La pluralité des points de vue (I)

A l’intention de Romook,

En guise de préambule, et pour faire écho au titre d’un ouvrage philosophique, je me livrerai un peu à la généalogie de ma morale – mais qu’on se rassure, je ne vais pas la faire longue.

Je me rappelle que pendant mon enfance, je me suis toujours demandé comment distinguer une bonne d’une mauvaise action. Je pense pouvoir attribuer l’origine de la question à ma mère : une même action pouvait, selon ses humeurs, rencontrer son approbation ou, à l’inverse, encourir sa réprobation. Bref, vous l’avez compris, c’était pas évident pour s’y retrouver. Surtout qu’à la clé, la sanction n’était pas la même : florilège de baisers ou fricassée de fessées au menu (au passage, pour le lecteur curieux et amusé, je signale que j’ai eu des fessées jusqu’à un âge avancé ; hé oui…) – certes, comme aurait pu dire Swami VIVEKANANDA, il n’y a là qu’une différence de degré, non de nature (et « Ceci est Mayâ » comme il avait coutume de dire), mais je vous promets, la différence on la sentait.

Cette situation a créé chez moi une certaine propension à l’inaction – ma mère devait pourtant distribuer baisers et fessées à égalité, mais la peur du déplaisir représenté par la fessée a dû être chez moi plus forte que le désir procuré par l’idée du baiser - mais également à la réflexion. Finalement quel est le critère permettant de distinguer une bonne action d’une mauvaise action ?

Bon, je rassure tout le monde, c’est pas enfant que j’ai pu ainsi formuler la question.

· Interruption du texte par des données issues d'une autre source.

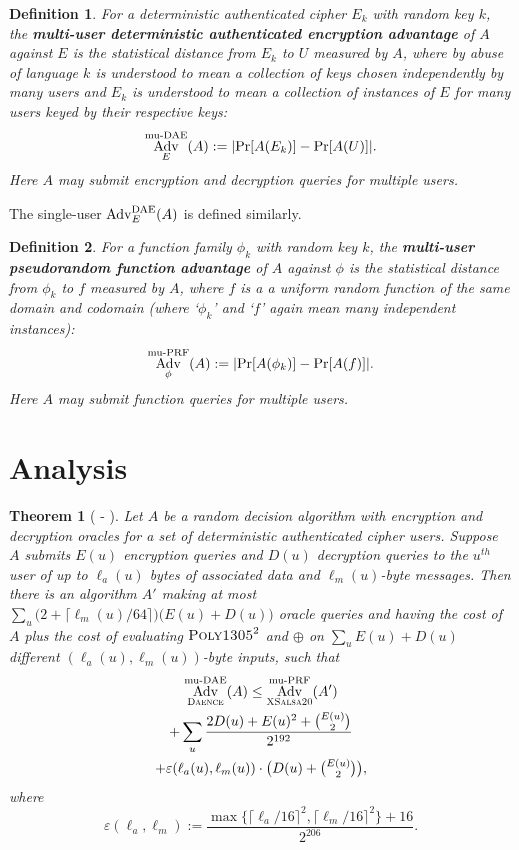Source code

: \documentclass[draft]{article}
\newtheorem{definition}{Definition}
\newtheorem{theorem}{Theorem}
\newcommand{\term}[1]{\textbf{#1}}
\def\operatorsc#1{{%
  \ifmmode\let\next=\operatorname\else\let\next=\relax\fi\next{\textsc{#1}}}}
\def\Salsa#1/{\operatorsc{Salsa#1}}
\def\XSalsa#1/{\operatorsc{XSalsa#1}}
\def\Poly#1/{\operatorsc{Poly#1}}
\def\Daence/{\operatorsc{Daence}}
\def\muPRF{%
  \ifmmode\def\next{\operatorname{mu-PRF}}%
    \else\def\next/{mu-\textsc{prf}}%
  \fi\next}
\def\DAE{%
  \ifmmode\def\next{\operatorname{DAE}}%
    \else\def\next/{\textsc{dae}}%
  \fi\next}
\def\muDAE{%
  \ifmmode\def\next{\operatorname{mu-DAE}}%
    \else\def\next/{mu-\textsc{dae}}%
  \fi\next}
\DeclareMathOperator{\Adv}{Adv}
\newcommand{\collisionbound}{\varepsilon}
\begin{document}
\begin{definition}
  For a deterministic authenticated cipher $E_k$ with random key $k$,
   the
   \term{multi-user deterministic authenticated encryption advantage}
   of $A$ against $E$ is the statistical distance from $E_k$ to $U$
   measured by $A$, where by abuse of language $k$ is understood to
   mean a collection of keys chosen independently by many users and
   $E_k$ is understood to mean a collection of instances of $E$ for
   many users keyed by their respective keys:
  \[
    \Adv^{\muDAE}_E(A) := \lvert\Pr[A(E_k)] - \Pr[A(U)]\rvert.
  \]
  Here $A$ may submit encryption and decryption queries for
   \emph{multiple} users.
\end{definition}

The single-user $\Adv^{\DAE}_E(A)$ is defined similarly.

\begin{definition}
  For a function family $\phi_k$ with random key $k$, the
   \term{multi-user pseudorandom function advantage}
   of $A$ against $\phi$ is the statistical distance from $\phi_k$ to
   $f$ measured by $A$, where $f$ is a a uniform random function of
   the same domain and codomain (where `$\phi_k$' and `$f$' again
   mean many independent instances):
  \[
    \Adv^{\muPRF}_\phi(A) := \lvert\Pr[A(\phi_k)] - \Pr[A(f)]\rvert.
  \]
  Here $A$ may submit function queries for \emph{multiple} users.
\end{definition}

\section{Analysis}

\begin{theorem}[\Salsa20/-\Daence/]\label{thm-salsa20-daence}
  Let $A$ be a random decision algorithm with encryption and
   decryption oracles for a set of deterministic authenticated
   cipher users.
  Suppose $A$ submits $E(u)$ encryption queries and $D(u)$ decryption
   queries to the $u^{\mathit{th}}$ user of up to $\ell_a(u)$ bytes of
   associated data and $\ell_m(u)$-byte messages.
  Then there is an algorithm $A'$ making at most
   $\sum_u \bigl(2 + \lceil\ell_m(u)/64\rceil\bigr)
     \bigl(E(u) + D(u)\bigr)$
   oracle queries and having the cost of $A$ plus the cost of
   evaluating $\Poly1305/^2$ and $\oplus$ on
   $\sum_u E(u) + D(u)$
   different $(\ell_a(u), \ell_m(u))$-byte inputs,
   such that
%
  \begin{multline*}
    \Adv^{\muDAE}_{\Daence/}(A)
     \leq \Adv^{\muPRF}_{\XSalsa20/}(A') \\
            + \sum_u
                \frac{2 D(u) + E(u)^2 + \binom{E(u)}{2}}
                     {2^{192}} \\
                + \collisionbound(\ell_a(u), \ell_m(u))
                  \cdot
                  {\textstyle\bigl(D(u) + \binom{E(u)}{2}\bigr)},
  \end{multline*}
%
   where
  \[
    \collisionbound(\ell_a, \ell_m)
    := \frac{\max\{\lceil\ell_a/16\rceil^2, \lceil\ell_m/16\rceil^2\}
             + 16}
            {2^{206}}.
  \]
\end{theorem}
\end{document}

Elle commença à se dégager à l’époque où je me plongeais dans les écrits de différents philosophes – donc lorsque j’étais jeune adulte (traduction : adolescent moins tracassé par ses problèmes de peau et les filles – ou les garçons, pas de discrimination).

Mais à leur lecture, ce qui me frappa en premier, c’était finalement la diversité des opinions avancées, et par là-même celle des morales proposées.

Putain, mais dans tout ce bordel, c’est quoi qui est bon, c’est quoi qui est mauvais ?

A cette question (oui je confirme, c’est la même que tout à l’heure), un philosophe m’apporta un début de réponse : c’était NIETZSCHE et son perspectivisme.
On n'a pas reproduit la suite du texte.